> What this task involves:
Under this line are the records; write out word for word the part that begins at the line containing "skip SSL validation.</span></span>" and ends at the line containing "to clock skew)</span></span>", and no more.

> Exercise material:

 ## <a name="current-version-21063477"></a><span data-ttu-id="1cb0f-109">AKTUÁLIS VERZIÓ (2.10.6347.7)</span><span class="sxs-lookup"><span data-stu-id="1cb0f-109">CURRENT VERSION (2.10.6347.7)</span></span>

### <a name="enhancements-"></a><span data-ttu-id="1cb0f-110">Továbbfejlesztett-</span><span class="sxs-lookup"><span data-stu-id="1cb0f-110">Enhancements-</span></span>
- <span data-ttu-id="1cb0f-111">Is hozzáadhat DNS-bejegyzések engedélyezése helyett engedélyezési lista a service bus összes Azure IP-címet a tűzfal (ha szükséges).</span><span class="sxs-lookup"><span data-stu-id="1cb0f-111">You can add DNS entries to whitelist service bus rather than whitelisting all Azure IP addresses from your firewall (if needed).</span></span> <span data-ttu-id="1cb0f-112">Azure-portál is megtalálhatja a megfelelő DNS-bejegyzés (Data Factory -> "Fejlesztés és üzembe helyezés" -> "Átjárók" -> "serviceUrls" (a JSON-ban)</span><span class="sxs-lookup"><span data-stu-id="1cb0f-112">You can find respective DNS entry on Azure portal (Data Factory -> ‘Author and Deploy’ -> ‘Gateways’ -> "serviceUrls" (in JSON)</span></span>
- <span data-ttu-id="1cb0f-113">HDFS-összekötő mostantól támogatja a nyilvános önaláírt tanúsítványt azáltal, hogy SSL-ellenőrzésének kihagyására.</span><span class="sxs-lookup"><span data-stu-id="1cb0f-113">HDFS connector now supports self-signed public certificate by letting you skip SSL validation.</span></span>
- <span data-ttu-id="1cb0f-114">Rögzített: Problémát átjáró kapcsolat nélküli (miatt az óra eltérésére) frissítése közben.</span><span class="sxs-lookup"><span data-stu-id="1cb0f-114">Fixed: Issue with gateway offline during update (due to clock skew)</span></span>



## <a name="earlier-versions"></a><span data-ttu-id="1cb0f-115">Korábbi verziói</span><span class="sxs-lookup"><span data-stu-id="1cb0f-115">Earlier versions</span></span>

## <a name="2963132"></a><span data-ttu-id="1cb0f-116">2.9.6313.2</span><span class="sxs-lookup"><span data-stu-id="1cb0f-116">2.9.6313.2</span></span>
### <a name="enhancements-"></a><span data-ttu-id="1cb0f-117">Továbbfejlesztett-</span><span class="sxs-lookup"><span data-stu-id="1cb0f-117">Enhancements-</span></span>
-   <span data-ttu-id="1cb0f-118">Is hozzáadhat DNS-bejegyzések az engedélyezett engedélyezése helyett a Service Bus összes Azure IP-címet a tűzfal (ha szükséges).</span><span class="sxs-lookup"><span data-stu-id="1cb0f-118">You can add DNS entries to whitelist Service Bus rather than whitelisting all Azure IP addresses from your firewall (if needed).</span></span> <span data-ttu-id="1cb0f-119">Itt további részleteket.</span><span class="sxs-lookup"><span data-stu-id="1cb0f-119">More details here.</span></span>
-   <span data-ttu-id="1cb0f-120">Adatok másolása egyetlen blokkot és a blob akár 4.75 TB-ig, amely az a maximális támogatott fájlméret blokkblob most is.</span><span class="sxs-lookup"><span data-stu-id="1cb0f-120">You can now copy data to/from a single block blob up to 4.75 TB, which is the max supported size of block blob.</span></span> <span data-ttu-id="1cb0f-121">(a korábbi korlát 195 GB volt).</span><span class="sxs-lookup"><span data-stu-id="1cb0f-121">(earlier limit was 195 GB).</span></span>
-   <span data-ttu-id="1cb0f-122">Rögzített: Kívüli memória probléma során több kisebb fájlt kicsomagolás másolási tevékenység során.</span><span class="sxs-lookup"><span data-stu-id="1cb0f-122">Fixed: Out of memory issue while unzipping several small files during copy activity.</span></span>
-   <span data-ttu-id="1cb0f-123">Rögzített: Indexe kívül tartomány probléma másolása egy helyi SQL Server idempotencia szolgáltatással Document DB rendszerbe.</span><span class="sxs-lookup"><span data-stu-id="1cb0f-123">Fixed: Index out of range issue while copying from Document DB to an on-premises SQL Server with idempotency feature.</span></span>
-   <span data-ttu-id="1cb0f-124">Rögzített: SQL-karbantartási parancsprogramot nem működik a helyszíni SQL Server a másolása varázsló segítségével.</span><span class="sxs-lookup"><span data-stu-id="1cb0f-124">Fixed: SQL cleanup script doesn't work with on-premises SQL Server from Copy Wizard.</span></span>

> Result for this exercise:
- <span data-ttu-id="1cb0f-113">HDFS-összekötő mostantól támogatja a nyilvános önaláírt tanúsítványt azáltal, hogy SSL-ellenőrzésének kihagyására.</span><span class="sxs-lookup"><span data-stu-id="1cb0f-113">HDFS connector now supports self-signed public certificate by letting you skip SSL validation.</span></span>
- <span data-ttu-id="1cb0f-114">Rögzített: Problémát átjáró kapcsolat nélküli (miatt az óra eltérésére) frissítése közben.</span><span class="sxs-lookup"><span data-stu-id="1cb0f-114">Fixed: Issue with gateway offline during update (due to clock skew)</span></span>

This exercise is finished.